* **ACTION ITEM**
From the records beneath, determine how many lines contain "done" and report only that figure.

* **SOURCE DATA**
■ ■ ■ ■ ■

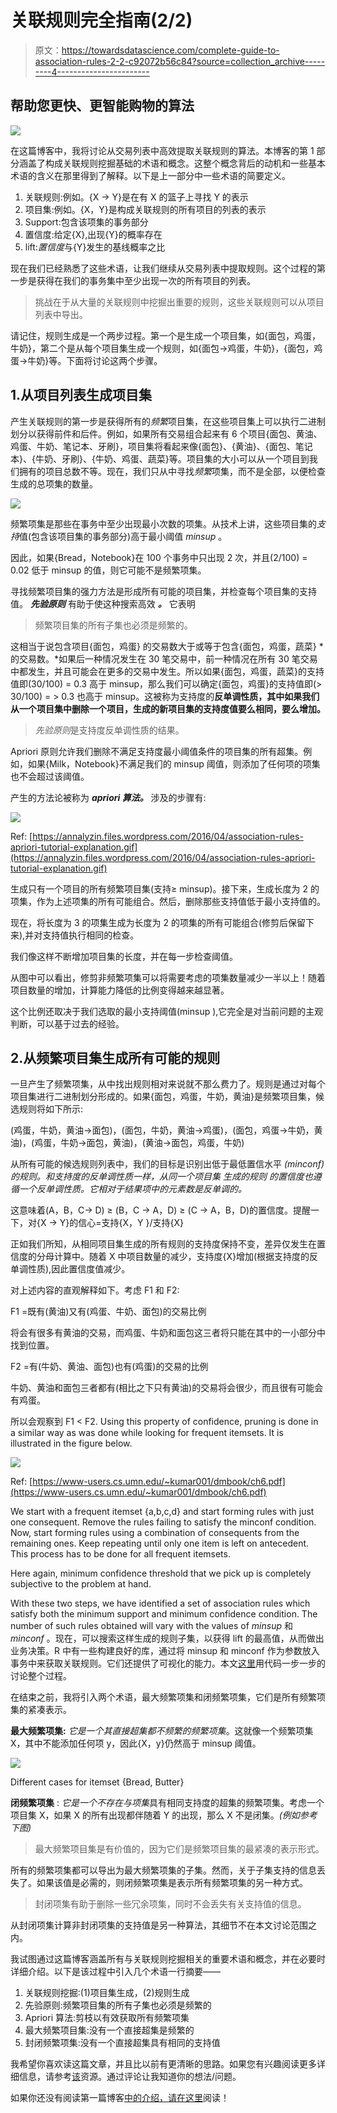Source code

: # 关联规则完全指南(2/2)

> 原文：<https://towardsdatascience.com/complete-guide-to-association-rules-2-2-c92072b56c84?source=collection_archive---------4----------------------->

## 帮助您更快、更智能购物的算法

![](img/b100958149109359555e129c816a8a9d.png)

在这篇博客中，我将讨论从交易列表中高效提取关联规则的算法。本博客的第 1 部分涵盖了构成关联规则挖掘基础的术语和概念。这整个概念背后的动机和一些基本术语的含义在那里得到了解释。以下是上一部分中一些术语的简要定义。

1.  关联规则:例如。{X → Y}是在有 X 的篮子上寻找 Y 的表示
2.  项目集:例如。{X，Y}是构成关联规则的所有项目的列表的表示
3.  Support:包含该项集的事务部分
4.  置信度:给定{X},出现{Y}的概率存在
5.  lift:*置信度*与{Y}发生的基线概率之比

现在我们已经熟悉了这些术语，让我们继续从交易列表中提取规则。这个过程的第一步是获得在我们的事务集中至少出现一次的所有项目的列表。

> 挑战在于从大量的关联规则中挖掘出重要的规则，这些关联规则可以从项目列表中导出。

请记住，规则生成是一个两步过程。第一个是生成一个项目集，如{面包，鸡蛋，牛奶}，第二个是从每个项目集生成一个规则，如{面包→鸡蛋，牛奶}，{面包，鸡蛋→牛奶}等。下面将讨论这两个步骤。

## 1.从项目列表生成项目集

产生关联规则的第一步是获得所有的*频繁*项目集，在这些项目集上可以执行二进制划分以获得前件和后件。例如，如果所有交易组合起来有 6 个项目{面包、黄油、鸡蛋、牛奶、笔记本、牙刷}，项目集将看起来像{面包}、{黄油}、{面包、笔记本}、{牛奶、牙刷}、{牛奶、鸡蛋、蔬菜}等。项目集的大小可以从一个项目到我们拥有的项目总数不等。现在，我们只从中寻找*频繁*项集，而不是全部，以便检查生成的总项集的数量。

![](img/512dfb8a09dbdd64492a433e7283e5c0.png)

频繁项集是那些在事务中至少出现最小次数的项集。从技术上讲，这些项目集的*支持*值(包含该项目集的事务部分)高于最小阈值 *minsup* 。

因此，如果{Bread，Notebook}在 100 个事务中只出现 2 次，并且(2/100) = 0.02 低于 minsup 的值，则它可能不是频繁项集。

寻找频繁项目集的强力方法是形成所有可能的项目集，并检查每个项目集的支持值。 ***先验原则*** 有助于使这种搜索高效 ***。*** 它表明

> 频繁项目集的所有子集也必须是频繁的。

这相当于说包含项目{面包，鸡蛋} 的交易数大于或等于包含{面包，鸡蛋，蔬菜} *的交易数。*如果后一种情况发生在 30 笔交易中，前一种情况在所有 30 笔交易中都发生，并且可能会在更多的交易中发生。所以如果{面包，鸡蛋，蔬菜}的支持值即(30/100) = 0.3 高于 minsup，那么我们可以确定{面包，鸡蛋}的支持值即(> 30/100) = > 0.3 也高于 minsup。这被称为支持度的**反单调性质，其中如果我们从一个项目集中删除一个项目，生成的新项目集的支持度值要么相同，要么增加。**

> *先验原则*是支持度反单调性质的结果。

Apriori 原则允许我们删除不满足支持度最小阈值条件的项目集的所有超集。例如，如果{Milk，Notebook}不满足我们的 minsup 阈值，则添加了任何项的项集也不会超过该阈值。

产生的方法论被称为 ***apriori 算法。*** 涉及的步骤有:

![](img/ed4bcc5eca40d2af7d012f198ffa1a6c.png)

Ref: [https://annalyzin.files.wordpress.com/2016/04/association-rules-apriori-tutorial-explanation.gif](https://annalyzin.files.wordpress.com/2016/04/association-rules-apriori-tutorial-explanation.gif)

生成只有一个项目的所有频繁项目集(支持≥ minsup)。接下来，生成长度为 2 的项集，作为上述项集的所有可能组合。然后，删除那些支持值低于最小支持值的。

现在，将长度为 3 的项集生成为长度为 2 的项集的所有可能组合(修剪后保留下来),并对支持值执行相同的检查。

我们像这样不断增加项目集的长度，并在每一步检查阈值。

从图中可以看出，修剪非频繁项集可以将需要考虑的项集数量减少一半以上！随着项目数量的增加，计算能力降低的比例变得越来越显著。

这个比例还取决于我们选取的最小支持阈值(minsup ),它完全是对当前问题的主观判断，可以基于过去的经验。

## 2.从频繁项目集生成所有可能的规则

一旦产生了频繁项集，从中找出规则相对来说就不那么费力了。规则是通过对每个项目集进行二进制划分形成的。如果{面包，鸡蛋，牛奶，黄油}是频繁项目集，候选规则将如下所示:

(鸡蛋，牛奶，黄油→面包)，(面包，牛奶，黄油→鸡蛋)，(面包，鸡蛋→牛奶，黄油)，(鸡蛋，牛奶→面包，黄油)，(黄油→面包，鸡蛋，牛奶)

从所有可能的候选规则列表中，我们的目标是识别出低于最低置信水平 *(minconf)的规则。*和支持度的反单调性质一样，从同一个项目集 *生成的规则* ***的*置信度也遵循一个反单调性质*。它相对于结果项中的元素数是反单调的。***

这意味着(A，B，C→ D) ≥ (B，C → A，D) ≥ (C → A，B，D)的置信度。提醒一下，对{X → Y}的信心=支持{X，Y }/支持{X}

正如我们所知，从相同项目集生成的所有规则的支持度保持不变，差异仅发生在置信度的分母计算中。随着 X 中项目数量的减少，支持度{X}增加(根据支持度的反单调性质),因此置信度值减少。

对上述内容的直观解释如下。考虑 F1 和 F2:

F1 =既有(黄油)又有(鸡蛋、牛奶、面包)的交易比例

将会有很多有黄油的交易，而鸡蛋、牛奶和面包这三者将只能在其中的一小部分中找到位置。

F2 =有(牛奶、黄油、面包)也有(鸡蛋)的交易的比例

牛奶、黄油和面包三者都有(相比之下只有黄油)的交易将会很少，而且很有可能会有鸡蛋。

所以会观察到 F1 < F2\. Using this property of confidence, pruning is done in a similar way as was done while looking for frequent itemsets. It is illustrated in the figure below.

![](img/e26def7a1b1308ba332ca02eb58560a6.png)

Ref: [https://www-users.cs.umn.edu/~kumar001/dmbook/ch6.pdf](https://www-users.cs.umn.edu/~kumar001/dmbook/ch6.pdf)

We start with a frequent itemset {a,b,c,d} and start forming rules with just one consequent. Remove the rules failing to satisfy the minconf condition. Now, start forming rules using a combination of consequents from the remaining ones. Keep repeating until only one item is left on antecedent. This process has to be done for all frequent itemsets.

Here again, minimum confidence threshold that we pick up is completely subjective to the problem at hand.

With these two steps, we have identified a set of association rules which satisfy both the minimum support and minimum confidence condition. The number of such rules obtained will vary with the values of *minsup* 和 *minconf* 。现在，可以搜索这样生成的规则子集，以获得 lift 的最高值，从而做出业务决策。R 中有一些构建良好的库，通过将 minsup 和 minconf 作为参数放入事务中来获取关联规则。它们还提供了可视化的能力。本文[这里](https://www.analyticsvidhya.com/blog/2017/08/mining-frequent-items-using-apriori-algorithm/)用代码一步一步的讨论整个过程。

在结束之前，我将引入两个术语，最大频繁项集和闭频繁项集，它们是所有频繁项集的紧凑表示。

**最大频繁项集:** *它是一个其直接超集都不频繁的频繁项集*。这就像一个频繁项集 X，其中不能添加任何项 y，因此{X，y}仍然高于 minsup 阈值。

![](img/9e2fff205f159022ed2507ac6b90b5cb.png)

Different cases for itemset {Bread, Butter}

**闭频繁项集** : *它是一个不存在与项集*具有相同支持度的超集的频繁项集。考虑一个项目集 X，如果 X 的所有出现都伴随着 Y 的出现，那么 X 不是闭集。*(例如参考下图)*

> 最大频繁项目集是有价值的，因为它们是频繁项目集的最紧凑的表示形式。

所有的频繁项集都可以导出为最大频繁项集的子集。然而，关于子集支持的信息丢失了。如果该值是必需的，则闭频繁项集是表示所有频繁项集的另一种方式。

> 封闭项集有助于删除一些冗余项集，同时不会丢失有关支持值的信息。

从封闭项集计算非封闭项集的支持值是另一种算法，其细节不在本文讨论范围之内。

我试图通过这篇博客涵盖所有与关联规则挖掘相关的重要术语和概念，并在必要时详细介绍。以下是该过程中引入几个术语一行摘要——

1.  关联规则挖掘:(1)项目集生成，(2)规则生成
2.  先验原则:频繁项目集的所有子集也必须是频繁的
3.  Apriori 算法:剪枝以有效获取所有频繁项集
4.  最大频繁项目集:没有一个直接超集是频繁的
5.  封闭频繁项集:没有一个直接超集具有相同的支持值

我希望你喜欢读这篇文章，并且比以前有更清晰的思路。如果您有兴趣阅读更多详细信息，请参考[该](https://www-users.cs.umn.edu/~kumar001/dmbook/ch6.pdf)资源。通过评论让我知道你的想法/问题。

如果你还没有阅读第一篇博客[中的介绍，请在这里](/association-rules-2-aa9a77241654)阅读！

■ ■ ■ ■ ■

* **WRITTEN ANSWER**
2